All of which is to say that we’ve been missing the most important catalyst in Trump’s rise. What caused this fire to burn out of control? The answer, I think, is Barack Obama.
Now, before anyone starts righteously thundering about all the ways in which President Obama has been a centrist, neoliberal sellout, know this: Generally speaking, Bouie does not disagree. It’s not Obama’s policies that have led to Trump; on the substance, Obama is, Bouie writes, “no radical” and “well within the center-left of the Democratic Party.”
But the “symbolism,” as Bouie puts it, of an Obama presidency? That’s something considerably different. Bouie writes:
In a nation shaped and defined by a rigid racial hierarchy, his election was very much a radical event, in which a man from one of the nation’s lowest castes ascended to the summit of its political landscape. And he did so with heavy support from minorities: Asian Americans and Latinos were an important part of Obama’s coalition, and black Americans turned out at their highest numbers ever in 2008.
The point here is not to say that all Trump backers have a viscerally negative reaction to African-Americans, though it’s undoubtedly the case that many of them do. The point, rather, is that Obama’s ascension — as well as his success and, perhaps most importantly, his endurance — is perceived by Trumpists as a threat to one of their last sources of stability and comfort. Namely, the privilege of being white.
And we’re not talking about the ill-defined, amorphous version of “privilege” that gets turned into click-y listicles for BuzzFeed. This is not about the privilege of not having to worry on Halloween that an acquaintance of yours will wear a costume that you find personally offensive. This is a concrete, tangible kind of privilege, the kind of privilege that provided material security:
In the recent past, holding the favored spot in our racial hierarchy brought benefits. As historian and political scientist Ira Katznelson details in “When Affirmative Action Was White: An Untold History of Racial Inequality in Twentieth-Century America,” being white was traditionally a pathway to middle-class security, the key that won access to vital mortgage and education programs, as the federal government worked to build a white middle-class in the middle part of the 20th century. Even after the civil rights movement and the end of formal discrimination against black Americans, it was still true that being white and middle-class offered protection from the worst of our economy’s ravages. Drugs, ghettos, and dependency existed among whites in pockets of the country, but they were popularly understood as black and Latino problems, not white ones. Now, that isn’t true. Now, middle-class whites face addiction and dependence, which adds a racial element to economic anxiety, as the security provided by whiteness no longer exists for many Americans.

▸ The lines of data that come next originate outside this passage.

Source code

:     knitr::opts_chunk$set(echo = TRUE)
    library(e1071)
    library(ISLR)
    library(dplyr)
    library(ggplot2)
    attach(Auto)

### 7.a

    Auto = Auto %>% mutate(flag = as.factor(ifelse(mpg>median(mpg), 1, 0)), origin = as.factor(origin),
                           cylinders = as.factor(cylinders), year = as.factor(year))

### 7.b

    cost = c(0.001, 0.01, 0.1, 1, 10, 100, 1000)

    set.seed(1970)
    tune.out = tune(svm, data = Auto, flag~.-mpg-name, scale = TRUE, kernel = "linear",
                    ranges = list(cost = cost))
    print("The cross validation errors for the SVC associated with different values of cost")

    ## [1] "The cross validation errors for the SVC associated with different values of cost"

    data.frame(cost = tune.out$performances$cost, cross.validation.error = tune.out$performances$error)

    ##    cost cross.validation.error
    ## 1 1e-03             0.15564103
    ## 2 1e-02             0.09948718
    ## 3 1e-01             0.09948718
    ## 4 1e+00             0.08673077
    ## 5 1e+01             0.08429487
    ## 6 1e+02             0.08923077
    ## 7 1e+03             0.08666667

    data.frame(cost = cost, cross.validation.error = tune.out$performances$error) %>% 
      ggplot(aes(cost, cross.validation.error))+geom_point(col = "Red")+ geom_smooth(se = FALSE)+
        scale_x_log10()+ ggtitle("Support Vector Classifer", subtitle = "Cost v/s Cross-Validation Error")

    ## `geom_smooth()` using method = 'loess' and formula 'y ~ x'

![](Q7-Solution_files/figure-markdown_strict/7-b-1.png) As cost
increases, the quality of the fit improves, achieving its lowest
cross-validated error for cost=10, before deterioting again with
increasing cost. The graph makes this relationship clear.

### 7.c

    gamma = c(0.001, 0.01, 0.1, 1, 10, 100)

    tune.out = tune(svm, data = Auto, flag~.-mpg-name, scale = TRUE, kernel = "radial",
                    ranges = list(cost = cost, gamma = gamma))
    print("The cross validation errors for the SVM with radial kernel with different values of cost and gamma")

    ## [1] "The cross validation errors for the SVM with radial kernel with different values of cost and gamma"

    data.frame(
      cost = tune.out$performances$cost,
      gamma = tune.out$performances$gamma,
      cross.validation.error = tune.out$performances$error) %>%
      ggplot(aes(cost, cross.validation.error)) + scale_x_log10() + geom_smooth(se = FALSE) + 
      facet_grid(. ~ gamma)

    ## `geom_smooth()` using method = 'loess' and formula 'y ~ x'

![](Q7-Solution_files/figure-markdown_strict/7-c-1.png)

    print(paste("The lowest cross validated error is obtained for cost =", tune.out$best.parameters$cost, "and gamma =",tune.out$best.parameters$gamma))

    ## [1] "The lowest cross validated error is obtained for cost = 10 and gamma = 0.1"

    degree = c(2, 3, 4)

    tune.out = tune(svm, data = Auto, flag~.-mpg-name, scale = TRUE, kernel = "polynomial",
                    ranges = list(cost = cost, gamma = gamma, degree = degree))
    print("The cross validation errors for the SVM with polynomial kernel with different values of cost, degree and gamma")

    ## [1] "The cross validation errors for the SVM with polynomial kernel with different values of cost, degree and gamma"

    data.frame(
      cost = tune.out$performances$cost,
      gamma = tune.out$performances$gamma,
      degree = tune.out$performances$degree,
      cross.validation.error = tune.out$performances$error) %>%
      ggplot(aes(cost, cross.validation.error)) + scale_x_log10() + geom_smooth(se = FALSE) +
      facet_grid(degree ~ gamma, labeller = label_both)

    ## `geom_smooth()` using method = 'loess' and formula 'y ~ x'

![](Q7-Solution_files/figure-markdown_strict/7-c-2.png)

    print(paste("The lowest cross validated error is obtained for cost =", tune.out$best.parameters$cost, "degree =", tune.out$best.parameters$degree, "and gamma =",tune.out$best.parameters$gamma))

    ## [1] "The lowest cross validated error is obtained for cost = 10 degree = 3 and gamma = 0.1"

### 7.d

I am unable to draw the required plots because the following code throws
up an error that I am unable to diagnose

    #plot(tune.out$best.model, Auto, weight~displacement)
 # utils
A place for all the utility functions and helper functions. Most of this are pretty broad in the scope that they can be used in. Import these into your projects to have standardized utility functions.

This is the America that Trump supporters have come to know; it’s the America they want to escape and make “great” again.
It’s a world in which one of the most deep-seated assumptions of American society — that there is an unspoken social hierarchy in America, one in which white, straight, and Christian Americans are always on top — was all that many people had left. And now that it’s gone, now that Obama succeeded in “fundamentally transforming” the country as they knew it, these people are yearning for someone who will bring it back.
Perhaps these people would be equally hysterical if we were nearing the end of a Hillary Clinton presidency (it’s not like patriarchy isn’t a part of what shaped American society, too). It’s possible. But I doubt it.